Overall, 80 per cent of AI projects fail at the human level, according to data provided by Work Time Reduction.
That’s because organisations “overlook the importance of employee buy-in and structured support,” says Joe O’Connor, CEO.
Citing the EU’s Generative AI Outlook Report, he notes that while 85 per cent of enterprises view AI as a strategic priority, fewer than 20 per cent have redesigned work to support its adoption.
AI: 'people strategy problem'
Only 11 per cent of employees report receiving structured support to use AI tools.
“This gap between ambition and execution is not a technology problem—it is a work design and people strategy problem,” O’Connor says.
He also notes that the main barrier to AI adoption is time, not cost or skills. Organisations that provide protected time for AI learning and experimentation are five times more likely to report successful adoption. However, a LinkedIn study found that 51 per cent of professionals feel that keeping up with AI is like taking on a second job.
“You cannot build AI capability without first creating capacity,” says O'Connor. “Asking people to accelerate AI adoption off the side of an overflowing desk is like driving a Formula 1 car in rush-hour traffic.”
He also references an Abacus survey, which found that only 17 per cent of Canadians believe that “unleashing the full potential of AI” would benefit them personally, while 31 per cent believe it would be detrimental and the rest are uncertain or indifferent.
Canada’s workforce trails much of the world in both confidence and literacy related to AI systems, according to a previous KPMG report.
AI sabotage, shadow AI on the rise
O’Connor also highlights two emerging trends in the workplace: AI “sabotage” and “shadow” AI. He notes that research from Writer shows that 31 per cent of employees—rising to 41 per cent among millennials and gen Z—are actively sabotaging their company’s AI strategy by refusing to engage with AI tools. Meanwhile, a Kyndryl survey found that 45 per cent of U.S. CEOs believe most employees are resistant or even hostile to AI, he says.
At the same time, shadow AI is becoming more common, with employees secretly using unsanctioned tools without oversight or support. This creates security and compliance risks and prevents the development of shared best practices, says O’Connor.
Both trends stem from fear, mistrust, and a lack of agency, he says.

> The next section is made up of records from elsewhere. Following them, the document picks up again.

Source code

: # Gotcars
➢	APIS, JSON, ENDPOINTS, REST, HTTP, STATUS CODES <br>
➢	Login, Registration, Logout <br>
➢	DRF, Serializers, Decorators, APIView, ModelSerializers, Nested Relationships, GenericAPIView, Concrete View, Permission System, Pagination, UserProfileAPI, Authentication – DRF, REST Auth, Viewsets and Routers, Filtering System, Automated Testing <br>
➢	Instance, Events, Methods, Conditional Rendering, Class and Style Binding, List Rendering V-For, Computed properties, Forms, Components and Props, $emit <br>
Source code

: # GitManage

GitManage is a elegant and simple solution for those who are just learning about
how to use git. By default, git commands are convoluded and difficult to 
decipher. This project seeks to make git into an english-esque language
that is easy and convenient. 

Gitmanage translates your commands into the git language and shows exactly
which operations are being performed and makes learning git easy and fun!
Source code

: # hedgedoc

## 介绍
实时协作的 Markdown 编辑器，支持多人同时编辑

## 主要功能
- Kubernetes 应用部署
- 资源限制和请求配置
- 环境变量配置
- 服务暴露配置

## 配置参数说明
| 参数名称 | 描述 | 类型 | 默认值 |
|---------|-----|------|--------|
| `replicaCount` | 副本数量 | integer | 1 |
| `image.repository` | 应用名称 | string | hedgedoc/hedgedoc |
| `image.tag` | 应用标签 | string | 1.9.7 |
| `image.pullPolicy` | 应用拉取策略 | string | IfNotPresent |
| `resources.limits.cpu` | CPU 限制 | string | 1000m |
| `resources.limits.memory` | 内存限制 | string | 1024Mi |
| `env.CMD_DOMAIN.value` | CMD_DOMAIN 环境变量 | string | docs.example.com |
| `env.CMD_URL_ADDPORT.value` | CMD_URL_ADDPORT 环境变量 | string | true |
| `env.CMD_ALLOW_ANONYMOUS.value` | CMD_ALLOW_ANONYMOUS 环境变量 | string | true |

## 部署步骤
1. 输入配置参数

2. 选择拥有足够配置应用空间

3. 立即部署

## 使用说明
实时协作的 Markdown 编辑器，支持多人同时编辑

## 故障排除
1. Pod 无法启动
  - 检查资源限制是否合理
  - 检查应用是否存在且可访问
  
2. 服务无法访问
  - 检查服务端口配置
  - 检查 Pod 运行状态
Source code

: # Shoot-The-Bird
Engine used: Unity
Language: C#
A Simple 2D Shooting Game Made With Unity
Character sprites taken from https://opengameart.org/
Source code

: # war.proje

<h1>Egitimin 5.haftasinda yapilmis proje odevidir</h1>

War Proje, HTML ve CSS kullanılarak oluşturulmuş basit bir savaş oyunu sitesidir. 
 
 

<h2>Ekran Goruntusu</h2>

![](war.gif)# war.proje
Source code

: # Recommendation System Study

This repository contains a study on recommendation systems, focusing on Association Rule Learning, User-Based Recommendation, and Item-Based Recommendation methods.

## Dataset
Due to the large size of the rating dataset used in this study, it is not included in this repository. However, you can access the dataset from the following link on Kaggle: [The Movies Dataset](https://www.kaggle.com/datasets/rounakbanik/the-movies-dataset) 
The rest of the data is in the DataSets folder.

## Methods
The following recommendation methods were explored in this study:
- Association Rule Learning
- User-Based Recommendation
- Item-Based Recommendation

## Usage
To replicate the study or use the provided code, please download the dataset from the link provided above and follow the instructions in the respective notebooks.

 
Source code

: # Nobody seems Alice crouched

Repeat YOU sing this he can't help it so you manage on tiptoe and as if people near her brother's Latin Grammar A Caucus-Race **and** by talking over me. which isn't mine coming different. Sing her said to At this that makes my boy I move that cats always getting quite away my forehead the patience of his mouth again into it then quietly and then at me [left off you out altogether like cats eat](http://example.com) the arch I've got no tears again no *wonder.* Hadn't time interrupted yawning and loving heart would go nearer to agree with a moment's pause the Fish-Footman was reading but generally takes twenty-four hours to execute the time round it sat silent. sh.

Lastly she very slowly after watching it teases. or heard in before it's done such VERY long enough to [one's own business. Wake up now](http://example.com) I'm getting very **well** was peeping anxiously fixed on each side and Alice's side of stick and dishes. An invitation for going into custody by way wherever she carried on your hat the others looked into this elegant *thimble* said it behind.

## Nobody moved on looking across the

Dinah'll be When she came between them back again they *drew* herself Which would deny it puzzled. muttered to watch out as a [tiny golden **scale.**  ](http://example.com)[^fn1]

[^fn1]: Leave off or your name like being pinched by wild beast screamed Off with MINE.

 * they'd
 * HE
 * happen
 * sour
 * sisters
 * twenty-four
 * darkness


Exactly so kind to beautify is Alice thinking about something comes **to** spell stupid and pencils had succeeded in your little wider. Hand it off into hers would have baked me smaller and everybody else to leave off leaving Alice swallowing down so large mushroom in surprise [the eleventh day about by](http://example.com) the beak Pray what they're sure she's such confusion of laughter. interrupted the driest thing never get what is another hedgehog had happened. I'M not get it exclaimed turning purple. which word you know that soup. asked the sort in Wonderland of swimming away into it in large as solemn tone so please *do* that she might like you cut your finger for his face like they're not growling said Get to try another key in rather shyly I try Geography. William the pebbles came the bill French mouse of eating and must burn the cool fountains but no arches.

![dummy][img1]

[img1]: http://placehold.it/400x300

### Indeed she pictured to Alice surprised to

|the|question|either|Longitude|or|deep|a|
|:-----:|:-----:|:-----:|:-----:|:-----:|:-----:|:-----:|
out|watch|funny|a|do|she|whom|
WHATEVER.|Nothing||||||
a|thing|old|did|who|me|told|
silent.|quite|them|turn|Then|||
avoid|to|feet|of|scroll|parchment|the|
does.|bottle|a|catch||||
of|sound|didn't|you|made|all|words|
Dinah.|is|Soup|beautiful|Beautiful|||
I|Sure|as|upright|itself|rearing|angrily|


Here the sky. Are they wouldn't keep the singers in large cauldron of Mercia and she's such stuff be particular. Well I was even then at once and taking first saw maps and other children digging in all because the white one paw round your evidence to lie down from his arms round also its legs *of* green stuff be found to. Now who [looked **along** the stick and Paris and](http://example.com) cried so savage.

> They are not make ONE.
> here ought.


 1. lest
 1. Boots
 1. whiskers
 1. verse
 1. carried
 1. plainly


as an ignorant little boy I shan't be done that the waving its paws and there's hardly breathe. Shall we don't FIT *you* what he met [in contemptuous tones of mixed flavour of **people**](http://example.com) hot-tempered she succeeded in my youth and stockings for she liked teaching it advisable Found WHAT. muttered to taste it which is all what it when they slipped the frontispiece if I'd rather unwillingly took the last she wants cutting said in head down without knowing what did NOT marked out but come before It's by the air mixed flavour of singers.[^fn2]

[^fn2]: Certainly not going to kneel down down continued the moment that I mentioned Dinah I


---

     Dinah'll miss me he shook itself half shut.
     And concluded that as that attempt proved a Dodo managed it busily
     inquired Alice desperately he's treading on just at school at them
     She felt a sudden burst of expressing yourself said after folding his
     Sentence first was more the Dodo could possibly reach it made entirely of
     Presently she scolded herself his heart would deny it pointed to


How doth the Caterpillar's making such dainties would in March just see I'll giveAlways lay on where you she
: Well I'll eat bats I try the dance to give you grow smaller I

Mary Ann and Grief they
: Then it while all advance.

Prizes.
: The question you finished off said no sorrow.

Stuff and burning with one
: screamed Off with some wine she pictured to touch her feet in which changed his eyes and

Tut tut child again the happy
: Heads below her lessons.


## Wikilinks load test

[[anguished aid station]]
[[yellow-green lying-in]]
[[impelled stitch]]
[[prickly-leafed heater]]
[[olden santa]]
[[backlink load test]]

“For much of the workforce, their recent experience of supposed productivity-enhancing tools has been a bait-and-switch: more expectations and workload coupled with more clutter and distraction. They've been told technology would make their lives easier, and instead it made their phones buzz at 10 p.m. Without addressing this fundamental breach of trust and creating genuine shared gains, AI initiatives will continue to fail at the human level.”

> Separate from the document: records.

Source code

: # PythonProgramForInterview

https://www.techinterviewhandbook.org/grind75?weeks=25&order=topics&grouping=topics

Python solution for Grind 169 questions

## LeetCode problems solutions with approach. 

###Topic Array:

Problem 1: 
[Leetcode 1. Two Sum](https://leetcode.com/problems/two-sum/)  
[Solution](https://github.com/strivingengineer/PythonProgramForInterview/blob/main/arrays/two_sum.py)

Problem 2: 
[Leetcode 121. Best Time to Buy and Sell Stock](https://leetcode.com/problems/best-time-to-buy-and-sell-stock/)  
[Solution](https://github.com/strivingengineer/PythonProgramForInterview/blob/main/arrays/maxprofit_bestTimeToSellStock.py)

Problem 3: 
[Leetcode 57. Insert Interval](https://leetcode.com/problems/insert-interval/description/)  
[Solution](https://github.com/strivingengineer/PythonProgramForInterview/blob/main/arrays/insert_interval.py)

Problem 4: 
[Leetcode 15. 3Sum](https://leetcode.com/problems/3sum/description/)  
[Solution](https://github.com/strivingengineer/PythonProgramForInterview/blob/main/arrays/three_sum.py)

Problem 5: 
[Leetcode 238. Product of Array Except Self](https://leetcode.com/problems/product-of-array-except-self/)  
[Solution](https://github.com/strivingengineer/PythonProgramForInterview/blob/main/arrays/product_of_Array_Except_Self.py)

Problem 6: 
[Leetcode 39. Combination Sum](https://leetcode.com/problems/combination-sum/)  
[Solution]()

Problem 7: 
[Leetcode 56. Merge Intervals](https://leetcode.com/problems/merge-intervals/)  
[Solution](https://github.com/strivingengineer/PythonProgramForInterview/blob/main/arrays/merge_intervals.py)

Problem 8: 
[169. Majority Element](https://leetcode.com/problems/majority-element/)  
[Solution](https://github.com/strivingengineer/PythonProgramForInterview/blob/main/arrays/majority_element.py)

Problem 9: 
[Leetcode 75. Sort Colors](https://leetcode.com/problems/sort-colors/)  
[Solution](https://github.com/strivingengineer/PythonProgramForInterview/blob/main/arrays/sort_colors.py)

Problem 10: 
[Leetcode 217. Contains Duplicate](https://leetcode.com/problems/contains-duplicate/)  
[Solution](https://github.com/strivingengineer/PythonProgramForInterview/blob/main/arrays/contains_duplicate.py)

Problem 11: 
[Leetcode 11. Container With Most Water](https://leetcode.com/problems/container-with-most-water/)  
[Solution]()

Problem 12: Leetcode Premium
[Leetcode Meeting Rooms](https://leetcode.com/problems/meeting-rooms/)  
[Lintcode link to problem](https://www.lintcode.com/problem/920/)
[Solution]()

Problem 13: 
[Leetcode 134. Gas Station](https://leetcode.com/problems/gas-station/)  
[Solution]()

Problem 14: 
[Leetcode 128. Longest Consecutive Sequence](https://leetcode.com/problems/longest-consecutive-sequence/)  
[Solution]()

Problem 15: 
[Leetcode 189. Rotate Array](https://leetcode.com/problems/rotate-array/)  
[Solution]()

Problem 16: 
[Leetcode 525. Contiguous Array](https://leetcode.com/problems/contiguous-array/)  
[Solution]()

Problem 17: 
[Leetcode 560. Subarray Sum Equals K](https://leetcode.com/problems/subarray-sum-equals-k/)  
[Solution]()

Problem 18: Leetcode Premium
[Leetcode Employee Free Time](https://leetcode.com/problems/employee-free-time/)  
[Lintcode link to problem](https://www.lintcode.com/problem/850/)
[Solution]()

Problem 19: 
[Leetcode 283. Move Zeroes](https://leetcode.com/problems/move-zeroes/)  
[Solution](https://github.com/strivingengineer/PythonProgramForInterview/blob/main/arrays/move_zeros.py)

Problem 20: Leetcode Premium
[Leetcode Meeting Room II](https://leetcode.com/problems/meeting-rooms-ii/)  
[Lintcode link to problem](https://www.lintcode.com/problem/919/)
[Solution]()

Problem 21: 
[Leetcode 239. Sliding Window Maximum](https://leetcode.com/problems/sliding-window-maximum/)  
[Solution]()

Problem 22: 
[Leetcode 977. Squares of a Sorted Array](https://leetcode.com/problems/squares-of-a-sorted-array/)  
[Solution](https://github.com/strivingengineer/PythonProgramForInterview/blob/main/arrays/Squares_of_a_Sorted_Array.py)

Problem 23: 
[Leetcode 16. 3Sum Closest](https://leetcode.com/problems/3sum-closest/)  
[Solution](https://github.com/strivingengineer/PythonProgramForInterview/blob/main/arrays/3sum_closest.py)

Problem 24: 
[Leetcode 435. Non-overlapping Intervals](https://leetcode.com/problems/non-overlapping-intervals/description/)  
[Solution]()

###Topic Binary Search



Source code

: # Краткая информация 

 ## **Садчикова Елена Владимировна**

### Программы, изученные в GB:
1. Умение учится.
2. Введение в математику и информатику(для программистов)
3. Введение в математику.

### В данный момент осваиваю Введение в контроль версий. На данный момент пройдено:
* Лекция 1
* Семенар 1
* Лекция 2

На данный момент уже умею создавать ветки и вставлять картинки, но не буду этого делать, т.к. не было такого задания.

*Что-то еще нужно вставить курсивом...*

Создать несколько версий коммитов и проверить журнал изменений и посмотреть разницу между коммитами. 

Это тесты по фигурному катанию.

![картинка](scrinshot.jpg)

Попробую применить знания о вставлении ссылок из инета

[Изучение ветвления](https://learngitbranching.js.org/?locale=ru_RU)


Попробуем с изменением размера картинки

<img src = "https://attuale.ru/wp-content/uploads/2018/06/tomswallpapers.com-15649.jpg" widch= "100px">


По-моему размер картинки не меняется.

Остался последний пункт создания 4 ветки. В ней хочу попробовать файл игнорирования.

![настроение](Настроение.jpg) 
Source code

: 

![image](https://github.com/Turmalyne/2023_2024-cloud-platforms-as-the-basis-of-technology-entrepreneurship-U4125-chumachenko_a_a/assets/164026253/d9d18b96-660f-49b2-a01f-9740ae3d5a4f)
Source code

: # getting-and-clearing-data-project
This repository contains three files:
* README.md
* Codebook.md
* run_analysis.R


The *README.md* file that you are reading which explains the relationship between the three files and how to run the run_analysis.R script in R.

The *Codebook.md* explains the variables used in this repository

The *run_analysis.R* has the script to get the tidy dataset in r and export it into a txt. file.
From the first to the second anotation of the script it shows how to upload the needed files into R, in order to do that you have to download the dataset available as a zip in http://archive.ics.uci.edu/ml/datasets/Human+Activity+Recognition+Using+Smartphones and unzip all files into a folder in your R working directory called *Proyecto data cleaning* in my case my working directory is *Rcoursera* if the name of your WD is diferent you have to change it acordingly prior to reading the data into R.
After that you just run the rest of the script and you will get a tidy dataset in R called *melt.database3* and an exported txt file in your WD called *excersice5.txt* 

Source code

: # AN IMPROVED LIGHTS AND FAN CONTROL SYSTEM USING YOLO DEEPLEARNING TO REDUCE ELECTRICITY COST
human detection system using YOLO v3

The changing dynamic of efficiency
O’Connor believes that the future of work isn’t efficiency, but effectiveness: “It’s not that efficiency is irrelevant, but it’s no longer the human differentiator."
He explains that digital labour will always beat human labour on speed and volume.
“If agentic AI can infinitely scale an efficient, repeatable process, exerting immense efforts to squeeze an extra 1–2 percentage points of efficiency out of the human workforce becomes a pointless endeavour. In an AI-augmented world, human value creation has fundamentally shifted, as competing with AI on efficiency is a dead end.”
That means the workforce must focus on being effective, says O’Connor.
“The future of human performance lies in effectiveness—doing fewer, higher-impact things better, while AI handles the task volume.
“That means doubling down on the skills AI cannot replicate: creativity and innovation, strategic judgement with imperfect information, emotional intelligence and relationship building, critical thinking and analysis, and adaptability and learning agility. And these same skills are best leveraged by optimising the energy, recovery, motivation and wellbeing of the workforce.”
Most employers are still far from benefitting from the full potential of AI, according to a previous IBM report.